* _Exercise instructions_:
Your task is to give the number of lines below that contain "como". Give no other text.

(Stored data entries)
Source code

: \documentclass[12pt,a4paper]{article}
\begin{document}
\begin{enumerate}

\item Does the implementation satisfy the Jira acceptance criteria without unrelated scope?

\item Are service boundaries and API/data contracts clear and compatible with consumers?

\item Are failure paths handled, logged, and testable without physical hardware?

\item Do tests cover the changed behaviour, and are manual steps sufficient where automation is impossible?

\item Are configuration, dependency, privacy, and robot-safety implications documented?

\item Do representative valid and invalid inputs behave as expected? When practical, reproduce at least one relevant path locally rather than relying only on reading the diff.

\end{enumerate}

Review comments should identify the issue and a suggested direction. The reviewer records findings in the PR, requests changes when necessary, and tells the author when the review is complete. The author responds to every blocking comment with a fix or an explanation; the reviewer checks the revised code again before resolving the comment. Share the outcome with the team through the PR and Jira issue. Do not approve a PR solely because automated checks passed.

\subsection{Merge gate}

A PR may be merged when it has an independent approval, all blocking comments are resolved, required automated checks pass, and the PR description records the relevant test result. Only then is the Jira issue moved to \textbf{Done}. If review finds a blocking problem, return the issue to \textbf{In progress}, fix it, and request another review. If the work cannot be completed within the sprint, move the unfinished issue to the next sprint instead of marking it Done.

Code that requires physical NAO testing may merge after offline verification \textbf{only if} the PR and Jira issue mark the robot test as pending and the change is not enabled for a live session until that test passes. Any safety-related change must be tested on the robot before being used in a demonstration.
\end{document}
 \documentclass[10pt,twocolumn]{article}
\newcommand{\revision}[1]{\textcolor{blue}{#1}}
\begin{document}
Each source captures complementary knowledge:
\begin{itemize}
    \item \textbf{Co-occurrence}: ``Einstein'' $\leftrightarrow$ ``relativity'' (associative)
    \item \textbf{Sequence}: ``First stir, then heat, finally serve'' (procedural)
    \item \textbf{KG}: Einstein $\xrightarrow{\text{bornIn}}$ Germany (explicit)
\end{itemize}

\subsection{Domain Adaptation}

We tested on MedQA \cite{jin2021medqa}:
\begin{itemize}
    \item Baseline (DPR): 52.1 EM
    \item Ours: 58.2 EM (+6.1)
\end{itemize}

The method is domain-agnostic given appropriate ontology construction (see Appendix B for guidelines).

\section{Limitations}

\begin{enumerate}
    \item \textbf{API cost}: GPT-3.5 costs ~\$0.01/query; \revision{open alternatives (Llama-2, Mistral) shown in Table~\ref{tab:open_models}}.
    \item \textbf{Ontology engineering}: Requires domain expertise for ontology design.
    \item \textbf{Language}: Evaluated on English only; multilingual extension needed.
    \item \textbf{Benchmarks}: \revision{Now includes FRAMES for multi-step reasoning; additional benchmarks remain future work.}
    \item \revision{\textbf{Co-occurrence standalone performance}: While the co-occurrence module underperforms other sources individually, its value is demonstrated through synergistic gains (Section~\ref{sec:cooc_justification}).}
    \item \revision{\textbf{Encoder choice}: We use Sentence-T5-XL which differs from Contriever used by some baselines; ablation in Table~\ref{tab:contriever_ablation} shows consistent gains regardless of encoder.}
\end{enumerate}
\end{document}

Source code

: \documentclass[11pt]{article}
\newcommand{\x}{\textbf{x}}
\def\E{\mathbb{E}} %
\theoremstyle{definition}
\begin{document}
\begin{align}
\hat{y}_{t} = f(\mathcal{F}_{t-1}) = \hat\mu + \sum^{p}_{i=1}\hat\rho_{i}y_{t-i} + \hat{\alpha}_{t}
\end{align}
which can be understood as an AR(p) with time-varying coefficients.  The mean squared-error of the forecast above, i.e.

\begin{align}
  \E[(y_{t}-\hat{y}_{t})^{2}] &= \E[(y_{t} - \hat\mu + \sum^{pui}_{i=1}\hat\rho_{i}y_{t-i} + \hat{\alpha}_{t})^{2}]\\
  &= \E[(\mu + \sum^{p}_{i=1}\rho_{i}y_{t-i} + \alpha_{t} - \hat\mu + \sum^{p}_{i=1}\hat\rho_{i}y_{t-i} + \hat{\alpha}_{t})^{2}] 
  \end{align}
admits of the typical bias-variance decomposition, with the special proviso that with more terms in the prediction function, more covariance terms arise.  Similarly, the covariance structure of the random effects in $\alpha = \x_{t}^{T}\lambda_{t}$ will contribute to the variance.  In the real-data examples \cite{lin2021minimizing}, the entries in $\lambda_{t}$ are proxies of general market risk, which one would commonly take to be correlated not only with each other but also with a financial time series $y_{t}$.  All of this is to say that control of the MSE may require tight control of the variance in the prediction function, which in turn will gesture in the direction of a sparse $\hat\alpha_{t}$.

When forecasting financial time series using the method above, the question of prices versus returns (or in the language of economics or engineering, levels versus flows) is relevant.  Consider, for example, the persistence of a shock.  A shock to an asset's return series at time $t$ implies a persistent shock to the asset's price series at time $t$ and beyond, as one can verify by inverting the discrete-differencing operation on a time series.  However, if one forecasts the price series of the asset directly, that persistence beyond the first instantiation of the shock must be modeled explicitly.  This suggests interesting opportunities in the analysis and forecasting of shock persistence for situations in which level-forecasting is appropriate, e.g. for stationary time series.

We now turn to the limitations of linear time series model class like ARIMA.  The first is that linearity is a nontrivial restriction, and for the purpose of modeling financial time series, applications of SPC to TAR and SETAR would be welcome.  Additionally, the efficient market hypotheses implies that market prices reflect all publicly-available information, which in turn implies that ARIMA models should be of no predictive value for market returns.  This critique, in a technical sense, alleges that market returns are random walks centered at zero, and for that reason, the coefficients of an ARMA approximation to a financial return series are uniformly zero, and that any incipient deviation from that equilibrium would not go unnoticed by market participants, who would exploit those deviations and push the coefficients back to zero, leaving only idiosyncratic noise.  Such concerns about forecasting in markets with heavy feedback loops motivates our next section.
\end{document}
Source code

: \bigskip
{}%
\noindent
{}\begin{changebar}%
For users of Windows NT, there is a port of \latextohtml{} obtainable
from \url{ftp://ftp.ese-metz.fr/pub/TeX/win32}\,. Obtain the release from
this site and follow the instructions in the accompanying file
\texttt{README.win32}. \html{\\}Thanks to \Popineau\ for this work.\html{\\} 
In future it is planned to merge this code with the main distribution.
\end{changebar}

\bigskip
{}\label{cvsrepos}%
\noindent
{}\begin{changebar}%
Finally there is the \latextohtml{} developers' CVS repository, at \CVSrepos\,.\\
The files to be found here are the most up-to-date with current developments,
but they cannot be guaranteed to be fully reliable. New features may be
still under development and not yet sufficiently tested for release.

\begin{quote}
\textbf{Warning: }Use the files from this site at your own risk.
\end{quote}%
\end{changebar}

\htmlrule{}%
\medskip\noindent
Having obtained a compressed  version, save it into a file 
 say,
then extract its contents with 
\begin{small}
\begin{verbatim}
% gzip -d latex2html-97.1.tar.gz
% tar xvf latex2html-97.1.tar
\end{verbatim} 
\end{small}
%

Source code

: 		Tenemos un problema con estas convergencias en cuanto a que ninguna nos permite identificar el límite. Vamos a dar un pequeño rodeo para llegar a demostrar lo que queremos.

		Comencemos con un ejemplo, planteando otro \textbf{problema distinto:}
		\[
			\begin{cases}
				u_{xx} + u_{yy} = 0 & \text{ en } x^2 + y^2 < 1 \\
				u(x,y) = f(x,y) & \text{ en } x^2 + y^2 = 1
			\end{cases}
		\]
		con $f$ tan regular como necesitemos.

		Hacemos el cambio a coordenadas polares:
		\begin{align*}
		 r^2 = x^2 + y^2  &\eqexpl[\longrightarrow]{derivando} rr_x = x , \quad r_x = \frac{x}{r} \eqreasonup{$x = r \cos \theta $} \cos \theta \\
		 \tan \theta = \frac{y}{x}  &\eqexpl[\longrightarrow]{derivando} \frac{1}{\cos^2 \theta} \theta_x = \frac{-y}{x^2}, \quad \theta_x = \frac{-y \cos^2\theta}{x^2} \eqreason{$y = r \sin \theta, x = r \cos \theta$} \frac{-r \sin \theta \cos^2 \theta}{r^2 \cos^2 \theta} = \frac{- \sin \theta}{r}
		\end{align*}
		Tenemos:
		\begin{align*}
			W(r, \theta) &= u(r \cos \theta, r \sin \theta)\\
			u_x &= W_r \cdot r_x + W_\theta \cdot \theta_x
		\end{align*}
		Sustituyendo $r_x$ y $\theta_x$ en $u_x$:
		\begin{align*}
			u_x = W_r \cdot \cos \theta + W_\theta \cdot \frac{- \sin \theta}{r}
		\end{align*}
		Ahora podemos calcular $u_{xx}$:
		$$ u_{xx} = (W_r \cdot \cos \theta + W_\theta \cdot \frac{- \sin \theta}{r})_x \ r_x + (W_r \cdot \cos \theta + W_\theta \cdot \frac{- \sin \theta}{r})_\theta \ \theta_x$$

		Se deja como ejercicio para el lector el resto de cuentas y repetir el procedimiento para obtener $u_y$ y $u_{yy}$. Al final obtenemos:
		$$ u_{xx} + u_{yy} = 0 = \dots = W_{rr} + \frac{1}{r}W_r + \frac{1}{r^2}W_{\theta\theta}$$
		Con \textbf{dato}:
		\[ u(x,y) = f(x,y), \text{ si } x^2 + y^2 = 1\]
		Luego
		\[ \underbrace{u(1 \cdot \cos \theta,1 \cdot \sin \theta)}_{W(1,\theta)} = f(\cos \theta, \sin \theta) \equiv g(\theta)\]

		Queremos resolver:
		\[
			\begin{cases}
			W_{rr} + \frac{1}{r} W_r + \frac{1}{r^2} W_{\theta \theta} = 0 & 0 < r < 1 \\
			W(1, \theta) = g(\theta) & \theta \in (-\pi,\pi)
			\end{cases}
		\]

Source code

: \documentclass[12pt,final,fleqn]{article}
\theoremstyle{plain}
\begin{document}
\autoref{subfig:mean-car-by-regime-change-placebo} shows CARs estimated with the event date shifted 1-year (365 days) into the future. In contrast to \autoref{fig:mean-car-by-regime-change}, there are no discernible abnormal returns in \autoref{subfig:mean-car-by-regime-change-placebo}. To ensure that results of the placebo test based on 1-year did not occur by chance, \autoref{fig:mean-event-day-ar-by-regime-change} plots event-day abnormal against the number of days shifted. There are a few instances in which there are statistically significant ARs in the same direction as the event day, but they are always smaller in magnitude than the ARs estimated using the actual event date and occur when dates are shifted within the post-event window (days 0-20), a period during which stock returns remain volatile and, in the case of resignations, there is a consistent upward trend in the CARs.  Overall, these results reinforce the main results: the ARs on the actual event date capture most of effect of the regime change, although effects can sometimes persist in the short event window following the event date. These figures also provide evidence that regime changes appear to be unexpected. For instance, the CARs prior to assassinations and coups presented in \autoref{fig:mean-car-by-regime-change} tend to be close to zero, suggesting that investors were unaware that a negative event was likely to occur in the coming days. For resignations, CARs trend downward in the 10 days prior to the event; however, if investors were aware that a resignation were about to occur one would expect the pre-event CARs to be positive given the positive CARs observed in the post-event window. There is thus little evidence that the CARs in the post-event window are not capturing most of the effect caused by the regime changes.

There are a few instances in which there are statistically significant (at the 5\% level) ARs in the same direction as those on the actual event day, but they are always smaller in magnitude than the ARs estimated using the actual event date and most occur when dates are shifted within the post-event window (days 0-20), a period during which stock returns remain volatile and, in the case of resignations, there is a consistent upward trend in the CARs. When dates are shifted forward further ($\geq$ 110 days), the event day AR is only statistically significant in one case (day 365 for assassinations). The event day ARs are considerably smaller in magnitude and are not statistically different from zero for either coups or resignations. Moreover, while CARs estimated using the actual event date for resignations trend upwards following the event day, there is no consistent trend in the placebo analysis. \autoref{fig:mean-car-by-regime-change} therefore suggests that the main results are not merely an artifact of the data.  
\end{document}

* _Answer to the problem_:
2